#### [Work task]
Please set down exactly the lines of the listing below from the line containing "首先通过遍历的形式，找到了终点之后就返回true，其他情况返回false" through the line containing "寻路细节处理 table读写", both lines included, leaving out all other lines.

#### [Source data]
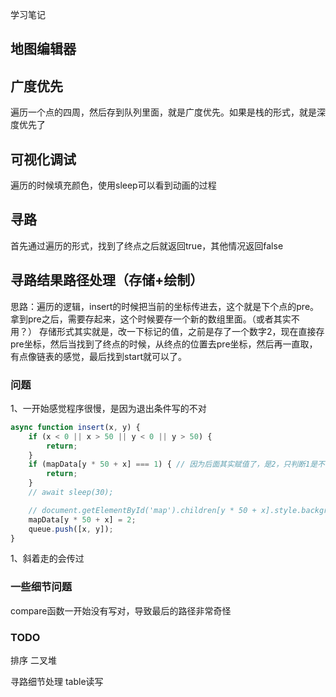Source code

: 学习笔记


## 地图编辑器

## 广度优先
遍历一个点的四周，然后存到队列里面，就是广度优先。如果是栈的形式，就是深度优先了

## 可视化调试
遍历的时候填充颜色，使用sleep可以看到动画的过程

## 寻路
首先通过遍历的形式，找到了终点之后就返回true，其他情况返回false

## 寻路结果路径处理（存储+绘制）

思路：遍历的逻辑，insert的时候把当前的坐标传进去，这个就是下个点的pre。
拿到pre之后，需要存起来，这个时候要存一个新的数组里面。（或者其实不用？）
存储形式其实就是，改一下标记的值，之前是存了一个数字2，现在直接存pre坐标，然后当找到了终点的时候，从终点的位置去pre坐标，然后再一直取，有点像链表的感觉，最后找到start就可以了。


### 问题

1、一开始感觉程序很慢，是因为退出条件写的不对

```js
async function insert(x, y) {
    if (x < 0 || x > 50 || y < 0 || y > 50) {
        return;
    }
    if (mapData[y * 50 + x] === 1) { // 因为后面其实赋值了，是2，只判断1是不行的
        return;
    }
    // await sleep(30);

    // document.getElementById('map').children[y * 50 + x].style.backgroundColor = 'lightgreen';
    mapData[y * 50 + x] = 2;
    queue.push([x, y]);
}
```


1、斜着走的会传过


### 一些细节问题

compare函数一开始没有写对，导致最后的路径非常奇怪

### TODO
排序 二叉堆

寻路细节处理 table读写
...
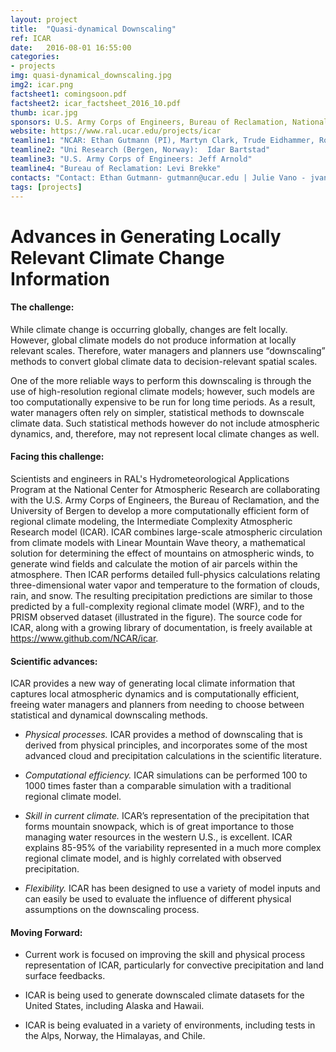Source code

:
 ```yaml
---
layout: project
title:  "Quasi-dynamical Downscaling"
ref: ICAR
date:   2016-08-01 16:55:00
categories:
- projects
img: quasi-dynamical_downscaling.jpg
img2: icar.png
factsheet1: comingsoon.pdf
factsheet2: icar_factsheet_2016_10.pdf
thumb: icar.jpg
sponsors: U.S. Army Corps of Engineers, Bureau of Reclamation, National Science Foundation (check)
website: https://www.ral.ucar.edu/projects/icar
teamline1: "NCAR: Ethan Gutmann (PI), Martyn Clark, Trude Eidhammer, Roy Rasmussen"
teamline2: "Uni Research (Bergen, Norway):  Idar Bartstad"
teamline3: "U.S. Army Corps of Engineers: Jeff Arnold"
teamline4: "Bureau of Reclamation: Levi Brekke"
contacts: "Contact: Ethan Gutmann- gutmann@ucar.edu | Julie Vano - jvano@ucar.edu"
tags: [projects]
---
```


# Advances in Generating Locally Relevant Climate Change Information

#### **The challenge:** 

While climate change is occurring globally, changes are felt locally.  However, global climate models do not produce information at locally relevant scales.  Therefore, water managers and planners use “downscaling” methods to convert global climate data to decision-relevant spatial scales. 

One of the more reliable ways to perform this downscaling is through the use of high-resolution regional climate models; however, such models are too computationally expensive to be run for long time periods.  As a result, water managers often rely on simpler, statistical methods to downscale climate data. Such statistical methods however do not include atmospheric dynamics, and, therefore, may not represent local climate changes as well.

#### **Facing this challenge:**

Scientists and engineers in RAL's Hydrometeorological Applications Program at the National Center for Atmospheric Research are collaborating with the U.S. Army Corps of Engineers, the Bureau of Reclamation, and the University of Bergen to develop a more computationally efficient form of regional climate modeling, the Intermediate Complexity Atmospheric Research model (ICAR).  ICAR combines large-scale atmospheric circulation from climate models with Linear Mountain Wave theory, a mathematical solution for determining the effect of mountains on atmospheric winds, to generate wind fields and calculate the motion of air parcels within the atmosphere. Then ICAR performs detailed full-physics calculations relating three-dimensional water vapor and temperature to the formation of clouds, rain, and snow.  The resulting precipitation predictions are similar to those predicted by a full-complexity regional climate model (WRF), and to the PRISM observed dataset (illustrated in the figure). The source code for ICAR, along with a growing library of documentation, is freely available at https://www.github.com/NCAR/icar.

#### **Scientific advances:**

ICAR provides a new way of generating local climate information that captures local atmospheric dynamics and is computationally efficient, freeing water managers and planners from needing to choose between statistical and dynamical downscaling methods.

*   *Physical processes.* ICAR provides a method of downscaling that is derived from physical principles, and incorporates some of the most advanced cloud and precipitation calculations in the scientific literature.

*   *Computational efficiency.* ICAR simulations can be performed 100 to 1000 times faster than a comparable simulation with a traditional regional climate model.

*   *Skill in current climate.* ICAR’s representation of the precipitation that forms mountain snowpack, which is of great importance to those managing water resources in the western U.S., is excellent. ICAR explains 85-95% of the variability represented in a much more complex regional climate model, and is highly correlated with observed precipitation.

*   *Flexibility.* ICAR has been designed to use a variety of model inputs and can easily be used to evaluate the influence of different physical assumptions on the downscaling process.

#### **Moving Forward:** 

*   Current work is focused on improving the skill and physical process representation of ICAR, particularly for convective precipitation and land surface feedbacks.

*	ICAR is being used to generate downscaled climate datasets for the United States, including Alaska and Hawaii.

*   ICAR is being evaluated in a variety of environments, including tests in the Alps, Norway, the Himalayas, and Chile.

#### [Task answer]
首先通过遍历的形式，找到了终点之后就返回true，其他情况返回false

## 寻路结果路径处理（存储+绘制）

思路：遍历的逻辑，insert的时候把当前的坐标传进去，这个就是下个点的pre。
拿到pre之后，需要存起来，这个时候要存一个新的数组里面。（或者其实不用？）
存储形式其实就是，改一下标记的值，之前是存了一个数字2，现在直接存pre坐标，然后当找到了终点的时候，从终点的位置去pre坐标，然后再一直取，有点像链表的感觉，最后找到start就可以了。


### 问题

1、一开始感觉程序很慢，是因为退出条件写的不对

```js
async function insert(x, y) {
    if (x < 0 || x > 50 || y < 0 || y > 50) {
        return;
    }
    if (mapData[y * 50 + x] === 1) { // 因为后面其实赋值了，是2，只判断1是不行的
        return;
    }
    // await sleep(30);

    // document.getElementById('map').children[y * 50 + x].style.backgroundColor = 'lightgreen';
    mapData[y * 50 + x] = 2;
    queue.push([x, y]);
}
```


1、斜着走的会传过


### 一些细节问题

compare函数一开始没有写对，导致最后的路径非常奇怪

### TODO
排序 二叉堆

寻路细节处理 table读写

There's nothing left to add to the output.